You may want to consider a panniculectomy if you have:
- Excess skin and fat that hangs over your lower abdomen and pubis and interferes with hygiene or mobilization
- Chronic or recurrent rashes in the area under your pannus
- History of massive weight loss resulting in loose and redundant skin that is not amenable to diet or exercise
- A panniculectomy is not the same as an abdominoplasty. A panniculectomy is not designed to contour the abdomen and the belly button is not relocated. The purpose of a panniculectomy is to remove problematic skin and fat of the lower abdomen. As a result, hygiene, mobilization, and function are improved.
How is a Panniculectomy Performed?
The incision for a panniculectomy runs horizontally across the lower abdomen from hipbone to hipbone. The excess skin and fat that is causing problems is excised and the incision is closed. The belly button (umbilicus) is not relocated. Drains will be placed prior to closure to assist with fluid collection.

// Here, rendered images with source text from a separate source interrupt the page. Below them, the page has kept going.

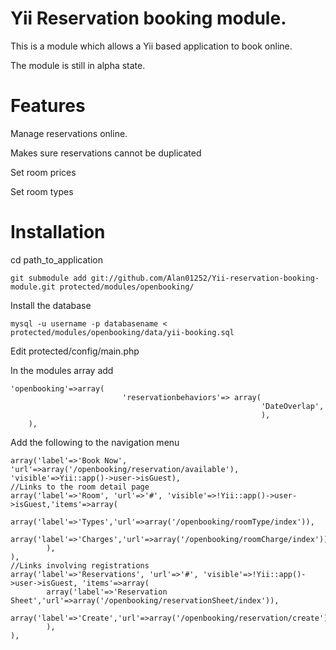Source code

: Yii Reservation booking module.
===========

This is a module which allows a Yii based application to book online.

The module is still in alpha state.

Features
========
Manage reservations online.

Makes sure reservations cannot be duplicated

Set room prices

Set room types

Installation
============

cd path_to_application

    git submodule add git://github.com/Alan01252/Yii-reservation-booking-module.git protected/modules/openbooking/

Install the database

    mysql -u username -p databasename < protected/modules/openbooking/data/yii-booking.sql

Edit protected/config/main.php

In the modules array add

    'openbooking'=>array(
							 'reservationbehaviors'=> array(
															'DateOverlap',
															),
		),
		
Add the following to the navigation menu

	array('label'=>'Book Now', 'url'=>array('/openbooking/reservation/available'), 'visible'=>Yii::app()->user->isGuest),
	//Links to the room detail page	
	array('label'=>'Room', 'url'=>'#', 'visible'=>!Yii::app()->user->isGuest,'items'=>array(
			array('label'=>'Types','url'=>array('/openbooking/roomType/index')),
			array('label'=>'Charges','url'=>array('/openbooking/roomCharge/index')),
			),
	),
	//Links involving registrations
	array('label'=>'Reservations', 'url'=>'#', 'visible'=>!Yii::app()->user->isGuest, 'items'=>array(
			array('label'=>'Reservation Sheet','url'=>array('/openbooking/reservationSheet/index')),
			array('label'=>'Create','url'=>array('/openbooking/reservation/create')),
			),
	),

All surgery is associated with risks. The risks associated with a panniculectomy typically relate to wound healing problems and fluid collections (seromas). Additional complications include bleeding, infection, and scarring. It is important to talk with Dr. Rovelo about the risks of your surgery and how the risks can be minimized to provide the best possible outcome.
A panniculectomy is performed in the outpatient surgical setting, under general anesthesia. The surgery takes 1-2 hours to perform. If a patient has significant medical problems, it will be recommended that the patient stay overnight at an aftercare facility. Patients will be seen in clinic several days after surgery, and again at one week. Drains will be removed when the output decreases sufficiently. Most patients can return to light activity and work after 2 weeks. Heavy lifting and strenuous activity may be resumed after 6 weeks. An abdominal binder will need to be worn continuously for the first 2 weeks. After two weeks, the binder may be removed at night, although full-time use is preferable. The binder may be discontinued after 6 weeks.